Bryan Foley: Sure, absolutely. So I actually skipped one part. Right before that second line test, I had the technical strategy teams and these are some of the best minds and that’s how it was really structured was within each area, bring the best minds into this team and let them shape the role and the future of z/OS, right? The operating system as it goes forward. And so working with those, they were just amazing people to work with and they were set in the future. And so that’s where I learned a lot. And I remember guys like Bob Rogers. I would tell my wife, if I came home late for dinner, the old excuse was it was Bob Rogers, right? Bob came into my office and we got on a whiteboard and two hours later I lost track of time and we just went through either a history of something or redesigning what the future can be.

He with me listening and kind of redesigned that future. So leaving there, going into test, one of the things that I tried to bring into that was really understand the customer need. So if you’re testing this, you got to test it with the view of the customer where it doesn’t just work, it works in a way that the customer wants. And making sure that our testers understood not only what the developers were doing but what the customer wanted. And the test cases really had to be aligned to that, to work fast and it didn’t go down.

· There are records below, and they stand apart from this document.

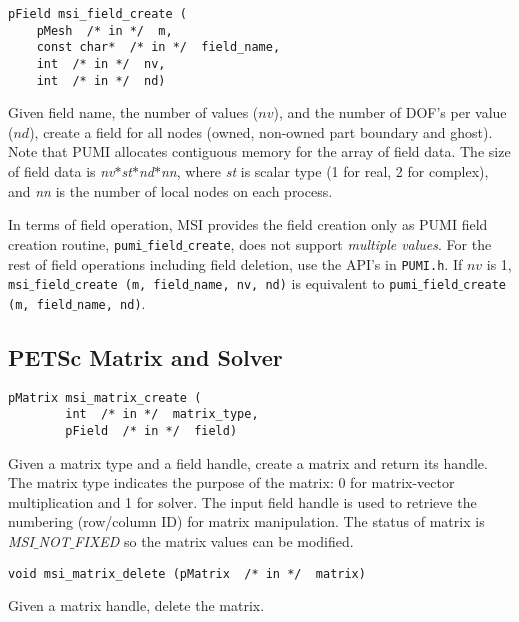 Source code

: \begin{verbatim}
pField msi_field_create (
    pMesh  /* in */  m,
    const char*  /* in */  field_name, 
    int  /* in */  nv, 
    int  /* in */  nd)
\end{verbatim}\vspace{-.5cm}\hspace{1cm}
Given field name, the number of values ($nv$), and the number of DOF's per value ($nd$), create a field for all nodes (owned, non-owned part boundary and ghost). Note that PUMI allocates contiguous memory for the array of field data. The size of field data is \textit{nv}$*$\textit{st}$*$\textit{nd}$*$\textit{nn}, where \textit{st} is scalar type (1 for real, 2 for complex), and \textit{nn} is the number of local nodes on each process.

In terms of field operation, MSI provides the field creation only as PUMI field creation routine, \texttt{pumi$\_$field$\_$create}, does not support \textit{multiple values}. For the rest of field operations including field deletion, use the API's in \texttt{PUMI.h}. If $nv$ is 1, \texttt{msi$\_$field$\_$create (m, field$\_$name, nv, nd)} is equivalent to \texttt{pumi$\_$field$\_$create (m, field$\_$name, nd)}.


\subsection{PETSc Matrix and Solver}

\begin{verbatim}
pMatrix msi_matrix_create (
        int  /* in */  matrix_type,
        pField  /* in */  field)
\end{verbatim}\vspace{-.5cm}\hspace{1cm}
Given a matrix type and a field handle, create a matrix and return its handle. The matrix type indicates the purpose of the matrix: 0 for matrix-vector multiplication and 1 for solver. The input field handle is used to retrieve the numbering (row/column ID) for matrix manipulation. The status of matrix is \textit{MSI$\_$NOT$\_$FIXED} so the matrix values can be modified.

\begin{verbatim}
void msi_matrix_delete (pMatrix  /* in */  matrix)
\end{verbatim}\vspace{-.5cm}\hspace{1cm}
Given a matrix handle, delete the matrix. 
	    
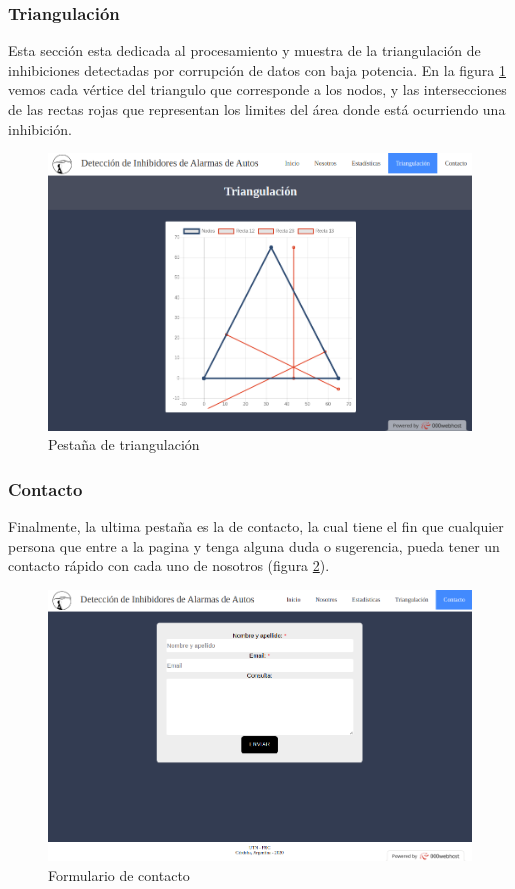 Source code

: \subsubsection{Triangulación}
\par Esta sección esta dedicada al procesamiento y muestra de la triangulación de inhibiciones detectadas por corrupción de datos con baja potencia. En la figura \ref{web_triangulacion} vemos cada vértice del triangulo que corresponde a los nodos, y las intersecciones de las rectas rojas que representan los limites del área donde está ocurriendo una inhibición. 
\begin{figure}[h!]
	\centering
	\includegraphics[scale=0.3]{images/web/triangulacion-web.png}
    \caption{Pestaña de triangulación}
	\label{web_triangulacion}
\end{figure}
\subsubsection{Contacto}
Finalmente, la ultima pestaña es la de contacto, la cual tiene el fin que cualquier persona que entre a la pagina y tenga alguna duda o sugerencia, pueda tener un contacto rápido con cada uno de nosotros (figura \ref{web_contacto}).
\begin{figure}[h!]
	\centering
	\includegraphics[scale=0.33]{images/web/contacto-web.png}
    \caption{Formulario de contacto}
	\label{web_contacto}
\end{figure}
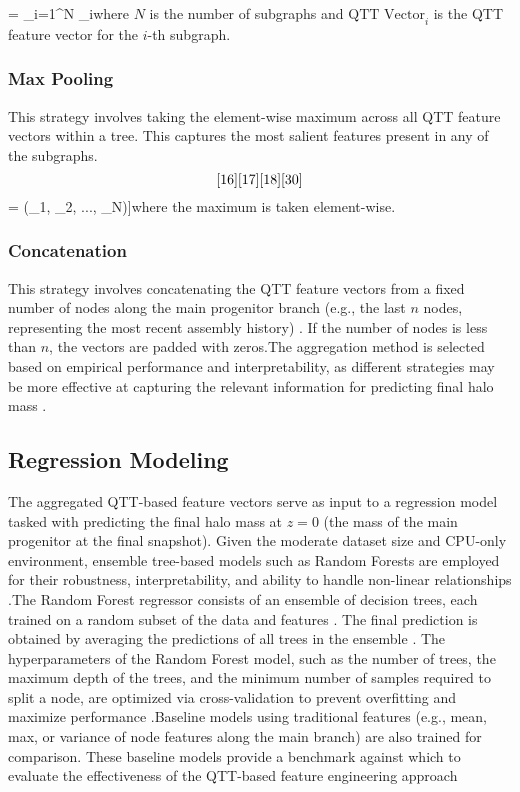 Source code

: \documentclass[twocolumn]{aastex631}
\begin{document}
\[\] =  \sum_{i=1}^{N} _i\]where \(N\) is the number of subgraphs and \(\text{QTT Vector}_i\) is the QTT feature vector for the \(i\)-th subgraph.\subsubsection{Max Pooling}This strategy involves taking the element-wise maximum across all QTT feature vectors within a tree. This captures the most salient features present in any of the subgraphs.\[
\cite{16}\cite{17}\cite{18}\cite{30}
\] = \max(_1, _2, ..., _N)]where the maximum is taken element-wise.\subsubsection{Concatenation}This strategy involves concatenating the QTT feature vectors from a fixed number of nodes along the main progenitor branch (e.g., the last \(n\) nodes, representing the most recent assembly history)  \citep{ye2024quantizedtensornetworkssolving,ye2024quantizedtensornetworkssolving}. If the number of nodes is less than \(n\), the vectors are padded with zeros.The aggregation method is selected based on empirical performance and interpretability, as different strategies may be more effective at capturing the relevant information for predicting final halo mass  \citep{larson2024predictingdarkmatterhalo,cui2024knowhalomassfunction}.\subsection{Regression Modeling}The aggregated QTT-based feature vectors serve as input to a regression model tasked with predicting the final halo mass at \(z=0\) (the mass of the main progenitor at the final snapshot). Given the moderate dataset size and CPU-only environment, ensemble tree-based models such as Random Forests are employed for their robustness, interpretability, and ability to handle non-linear relationships  \citep{larson2024predictingdarkmatterhalo}.The Random Forest regressor consists of an ensemble of decision trees, each trained on a random subset of the data and features  \citep{reis2018probabilisticrandomforestmachine}. The final prediction is obtained by averaging the predictions of all trees in the ensemble  \citep{reis2018probabilisticrandomforestmachine}. The hyperparameters of the Random Forest model, such as the number of trees, the maximum depth of the trees, and the minimum number of samples required to split a node, are optimized via cross-validation to prevent overfitting and maximize performance  \citep{reis2018probabilisticrandomforestmachine}.Baseline models using traditional features (e.g., mean, max, or variance of node features along the main branch) are also trained for comparison. These baseline models provide a benchmark against which to evaluate the effectiveness of the QTT-based feature engineering approach  \]
\end{document}
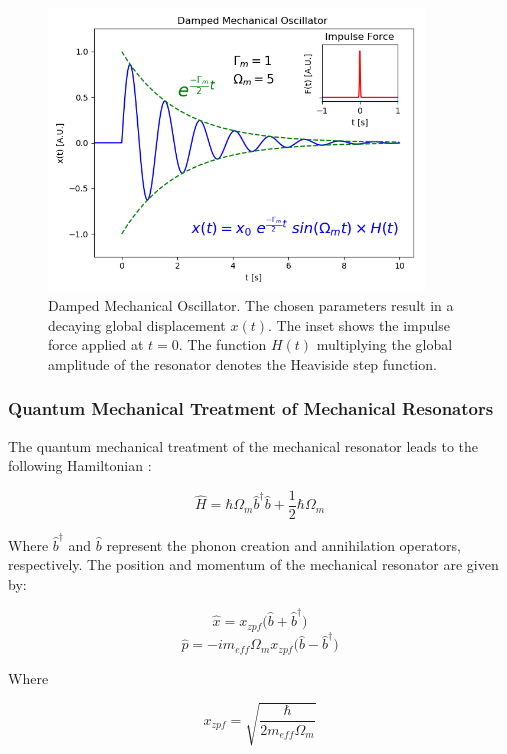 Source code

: \documentclass[%
 reprint,
nofootinbib,
 amsmath,amssymb,
 aps,
]{revtex4-2}
\begin{document}
\begin{figure}[htb]
    \centering
    \includegraphics [width=\columnwidth, height=7.5cm] {damped_mechanical_oscillator.png}
    \caption{Damped Mechanical Oscillator. The chosen parameters result in a decaying global displacement $x(t)$. The inset shows the impulse force applied at $t = 0$. The function $H(t)$ multiplying the global amplitude of the resonator denotes the Heaviside step function. }
    \label{fig:mechanical_oscillator}
\end{figure}

\subsubsection{Quantum Mechanical Treatment of Mechanical Resonators}

The quantum mechanical treatment of the mechanical resonator leads to the following Hamiltonian \cite{cavity_optomechanics_2014}:

\begin{equation} \label{Mechanical Resonator Hamiltonian}
    \hat{H} = \hbar \Omega_{m} \hat{b}^{\dagger}\hat{b} + \frac{1}{2} \hbar \Omega_{m}
\end{equation}

Where $\hat{b}^{\dagger}$ and $\hat{b}$ represent the phonon creation and annihilation operators, respectively. The position and momentum of the mechanical resonator are given by:

\centering
$$ \hat{x} = x_{zpf} \big( {\hat{b} + \hat{b}^{\dagger}} \big)$$ 
$$\hat{p} = -i m_{eff} \Omega_{m} x_{zpf} \big( {\hat{b} - \hat{b}^{\dagger}} \big)$$

\flushleft
Where 

$$ x_{zpf} = \sqrt{\frac{\hbar}{2m_{eff}\Omega_{m}}} $$
\
\end{document}
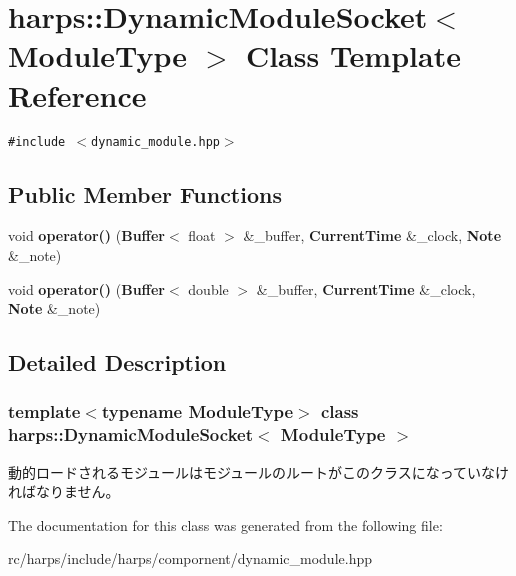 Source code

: \section{harps::DynamicModuleSocket$<$ ModuleType $>$ Class Template Reference}
\label{classharps_1_1DynamicModuleSocket}
{\tt \#include $<$dynamic\_\-module.hpp$>$}

\subsection*{Public Member Functions}
\begin{CompactItemize}
\item 
void \textbf{operator()} ({\bf Buffer}$<$ float $>$ \&\_\-buffer, {\bf CurrentTime} \&\_\-clock, {\bf Note} \&\_\-note)\label{classharps_1_1DynamicModuleSocket_a127ba795c508bf5981cb2d6fab79f07}

\item 
void \textbf{operator()} ({\bf Buffer}$<$ double $>$ \&\_\-buffer, {\bf CurrentTime} \&\_\-clock, {\bf Note} \&\_\-note)\label{classharps_1_1DynamicModuleSocket_87cba2d094ec5fc6b6d1f20502158829}

\end{CompactItemize}


\subsection{Detailed Description}
\subsubsection*{template$<$typename ModuleType$>$ class harps::DynamicModuleSocket$<$ ModuleType $>$}

動的ロードされるモジュールはモジュールのルートがこのクラスになっていなければなりません。 

The documentation for this class was generated from the following file:\begin{CompactItemize}
\item 
rc/harps/include/harps/compornent/dynamic\_\-module.hpp\end{CompactItemize}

That wasn’t sufficient. Did it meet what the clients need? Could they easily navigate what they needed to get to the insights, get to the tuning that they needed to do easily versus it just worked? So we kind of instilled that in the organization, really brought innovation into that to bring the guys up a level as far as thinking of how they can change the world in a way in this area and make it better.

Like you said, Steven, there’s acres. I wish everybody could see the test floor, right? I mean there are acres and acres of systems, not only the mainframes but all the systems required to drive those mainframes. When we did some of these large tests where we’d coupled together multiple mainframes into one workload, you needed racks and racks and racks of X86 boxes and power boxes to drive workload in. You needed acres of storage devices to hold all the data in the core transactional systems and so forth. So, it’s just eye-opening to see what went behind that. And then the integration across the hardware teams, the software teams. Z is such an integrated stack.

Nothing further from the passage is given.